For an in-depth discussion of OBDDs and their operations we refer to [14].

OBDDs can be used, e.g. for circuit verification as follows. If one wants to test

a circuit for a function f against its specification (function g), one can use

syntheses operations in order to obtain π-OBDDs for f and g and then check

whether f and g are equal by using the equivalence test. The minimization

algorithm is used to ensure that the OBDDs obtained during such a procedure

are as small as possible.

Although each single operation used in a such a verification procedure is pos-

sible in polynomial (i.e. quadratic or even better) time with respect to the

sizes of the corresponding input OBDDs, the total procedure may be infeasi-

ble because the sizes of the involved OBDDs may grow almost quadratically

with each synthesis operation.

It is not surprising that a lot of research effort has been spent in trying to

verify multiplier circuits using OBDDs.

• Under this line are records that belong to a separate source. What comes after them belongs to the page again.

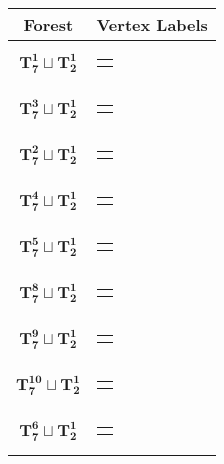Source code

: \documentclass{article}
\begin{document}
\renewcommand{\arraystretch}{1.2} %
\setlength{\tabcolsep}{8pt} %
{\def\arraystretch{1.2}%
    \begin{longtable}{|c|c|} %
        \hline
        Forest & Vertex Labels \\
        \hline
            $\mathbf{T_{7}^{1}} \sqcup \mathbf{T_{2}^{1}}$ & \begin{tabular}{@{}l@{}} $(0,6,1,5,2,9,7)\sqcup(3,4)$ \end{tabular} \\ \hline
    $\mathbf{T_{7}^{3}} \sqcup \mathbf{T_{2}^{1}}$ & \begin{tabular}{@{}l@{}} $(9,2,5,1,6,0,3)\sqcup(8,7)$ \end{tabular} \\ \hline
    $\mathbf{T_{7}^{2}} \sqcup \mathbf{T_{2}^{1}}$ & \begin{tabular}{@{}l@{}} $(9,2,5,1,6,0,4)\sqcup(8,7)$ \end{tabular} \\ \hline
    $\mathbf{T_{7}^{4}} \sqcup \mathbf{T_{2}^{1}}$ & \begin{tabular}{@{}l@{}} $(5,1,4,2,9,6,7)\sqcup(10,11)$ \end{tabular} \\ \hline
    $\mathbf{T_{7}^{5}} \sqcup \mathbf{T_{2}^{1}}$ & \begin{tabular}{@{}l@{}} $(3,8,1,4,2,5,7)\sqcup(9,10)$ \end{tabular} \\ \hline
    $\mathbf{T_{7}^{8}} \sqcup \mathbf{T_{2}^{1}}$ & \begin{tabular}{@{}l@{}} $(7,8,1,6,0,4,3)\sqcup(9,11)$ \end{tabular} \\ \hline
    $\mathbf{T_{7}^{9}} \sqcup \mathbf{T_{2}^{1}}$ & \begin{tabular}{@{}l@{}} $(8,1,6,3,4,5,7)\sqcup(9,10)$ \end{tabular} \\ \hline
    $\mathbf{T_{7}^{10}} \sqcup \mathbf{T_{2}^{1}}$ & \begin{tabular}{@{}l@{}} $(6,1,5,3,8,4,7)\sqcup(9,10)$ \end{tabular} \\ \hline
    $\mathbf{T_{7}^{6}} \sqcup \mathbf{T_{2}^{1}}$ & \begin{tabular}{@{}l@{}} $(5,11,9,10,6,12,7)\sqcup(8,1)$ \end{tabular} \\ \hline

\end{longtable}}
\end{document}
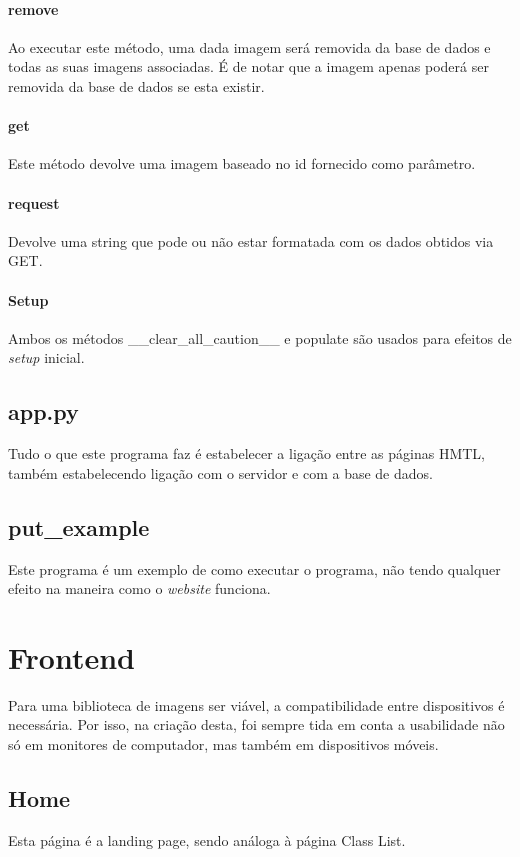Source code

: \documentclass{report}
\begin{document}
\paragraph{remove}
Ao executar este método, uma dada imagem será removida da base de dados e todas as suas imagens associadas. É de notar que a imagem apenas poderá ser removida da base de dados se esta existir.

\paragraph{get}
Este método devolve uma imagem baseado no id fornecido como parâmetro. 

\paragraph{request}
Devolve uma string que pode ou não estar formatada com os dados obtidos via GET.

\paragraph{Setup}
Ambos os métodos \_\_clear\_all\_caution\_\_ e  populate são usados para efeitos de \textit{setup} inicial.

\subsection{app.py}
Tudo o que este programa faz é estabelecer a ligação entre as páginas HMTL, também estabelecendo ligação com o servidor e com a base de dados. 

\subsection{put\_example}
Este programa é um exemplo de como executar o programa, não tendo qualquer efeito na maneira como o \textit{website} funciona.

\section{Frontend}
Para uma biblioteca de imagens ser viável, a compatibilidade entre dispositivos é necessária. Por isso, na criação desta, foi sempre tida em conta a usabilidade não só em monitores de computador, mas também em dispositivos móveis. 

\subsection{Home}
Esta página é a landing page, sendo análoga à página Class List.
\end{document}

However, it took until 1998 until it

was possible to compute an OBDD for the 16-bit multiplication circuit c6288,

one of the most important ISCAS (International Symposium on Circuits and

Systems) benchmark circuits [18]. The resulting OBDD consisted of more than

40 million nodes, the largest OBDD obtained during the synthesis operations

even had 110 million nodes and the maximum memory requirement was 3,803

megabyte. According to the author’s knowledge, nobody could successfully

compute an OBDD for a larger multiplier circuit, yet.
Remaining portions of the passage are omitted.